Michael Mize, president of the Michigan Postal Workers Union who worked in the Postal Service for nearly 23 years, told NBC News that the current turmoil is “the strongest political attack on the Postal Service – my livelihood – that I ‘ve never seen. “
“My opinion, the position I have taken, is that the date that was made (of DeJoy) and the actions that followed are a direct internal attack on what we are doing and it makes me sick and that makes me angry ”. he said.
But Mize added that he still believes the Postal Service will be able to handle postal voting very well, even with the changes. As others have pointed out, even a large increase in postal ballots would be pales in comparison to the load of parcels the Postal Service processes each year at Christmas.
“I work with these people and I know they are going to do whatever they can to make sure this gets done,” he said. “They’re too proud of it. They’re not just going to bend over and say, ‘Oh, well.’ It just won’t happen. “
Democrats have offered $ 25 billion in emergency funding to the Postal Service. Concerns about the postal service escalated late last week after Trump told Fox Business that postal voting would be difficult if that funding, in addition to the $ 3.6 billion in postal voting funding, was blocked.
“Now they need that money to run the post office, so it could take all those millions and millions of ballots,” Trump said. “But if they don’t get those two things, that means you can’t have universal postal voting because they aren’t equipped to have it.”
In an interview with CNN’s “State of the Union,” White House chief of staff Mark Meadows said Trump had no problem with voting “no excuse for absentees,” but opposed universal postal voting.
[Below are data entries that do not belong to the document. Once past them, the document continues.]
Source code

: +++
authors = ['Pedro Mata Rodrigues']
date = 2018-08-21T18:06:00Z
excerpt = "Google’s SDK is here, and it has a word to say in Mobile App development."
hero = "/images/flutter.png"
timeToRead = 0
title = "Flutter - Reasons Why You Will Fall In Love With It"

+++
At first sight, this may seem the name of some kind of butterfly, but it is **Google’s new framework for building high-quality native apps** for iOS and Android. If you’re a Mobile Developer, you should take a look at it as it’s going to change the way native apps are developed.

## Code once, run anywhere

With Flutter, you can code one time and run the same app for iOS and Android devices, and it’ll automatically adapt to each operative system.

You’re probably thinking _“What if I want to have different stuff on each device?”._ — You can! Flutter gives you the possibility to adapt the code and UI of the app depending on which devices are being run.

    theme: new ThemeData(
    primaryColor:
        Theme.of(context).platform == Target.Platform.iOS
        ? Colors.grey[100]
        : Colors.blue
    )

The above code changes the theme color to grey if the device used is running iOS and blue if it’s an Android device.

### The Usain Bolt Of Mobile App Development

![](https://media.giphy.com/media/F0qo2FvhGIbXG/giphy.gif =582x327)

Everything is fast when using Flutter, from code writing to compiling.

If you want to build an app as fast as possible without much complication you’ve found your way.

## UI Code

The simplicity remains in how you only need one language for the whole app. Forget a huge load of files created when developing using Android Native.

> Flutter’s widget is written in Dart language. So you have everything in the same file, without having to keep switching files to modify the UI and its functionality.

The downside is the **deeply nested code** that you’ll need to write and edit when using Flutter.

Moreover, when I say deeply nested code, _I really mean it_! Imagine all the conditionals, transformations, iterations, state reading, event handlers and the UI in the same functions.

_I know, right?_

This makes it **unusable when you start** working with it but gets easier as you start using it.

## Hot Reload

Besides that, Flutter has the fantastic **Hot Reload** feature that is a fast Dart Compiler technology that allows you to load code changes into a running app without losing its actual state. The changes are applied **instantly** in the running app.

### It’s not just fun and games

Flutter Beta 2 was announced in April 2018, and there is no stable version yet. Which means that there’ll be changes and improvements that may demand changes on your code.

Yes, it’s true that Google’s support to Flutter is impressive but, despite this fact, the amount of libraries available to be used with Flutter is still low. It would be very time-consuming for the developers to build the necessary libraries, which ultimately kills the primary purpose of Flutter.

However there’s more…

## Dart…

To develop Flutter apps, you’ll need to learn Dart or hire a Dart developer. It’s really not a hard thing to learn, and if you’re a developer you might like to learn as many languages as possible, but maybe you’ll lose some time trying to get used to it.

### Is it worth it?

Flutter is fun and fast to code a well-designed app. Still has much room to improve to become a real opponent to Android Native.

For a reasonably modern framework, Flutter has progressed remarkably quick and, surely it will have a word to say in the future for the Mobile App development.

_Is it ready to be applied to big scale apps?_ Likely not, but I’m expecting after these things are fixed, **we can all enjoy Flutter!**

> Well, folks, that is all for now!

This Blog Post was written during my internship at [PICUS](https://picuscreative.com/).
The president recently asked to vote by mail in Florida.
“I’ll give you that guarantee now,” Meadows said. “The President of the United States will not interfere with anyone who legitimately votes, whether it is the post office or anything else.”
Meadows also suggested that Trump was open to a postal service funding bill that is stand-alone or associated with one of the president’s legislative goals.
At a press conference on Saturday, Trump said “the post office is a disaster” and that DeJoy “wants to make the post office big again.”
Regarding the postal vote, the president said: “Absent is good; mailing, universal, is very, very bad.”
Despite allegations of massive fraud by the president and his supporters, there is no evidence of widespread electoral fraud in the United States, according to numerous surveys and studies.
Asked about the lack of evidence on Sunday, Meadows said: “There is no evidence that there is not (fraud) either.”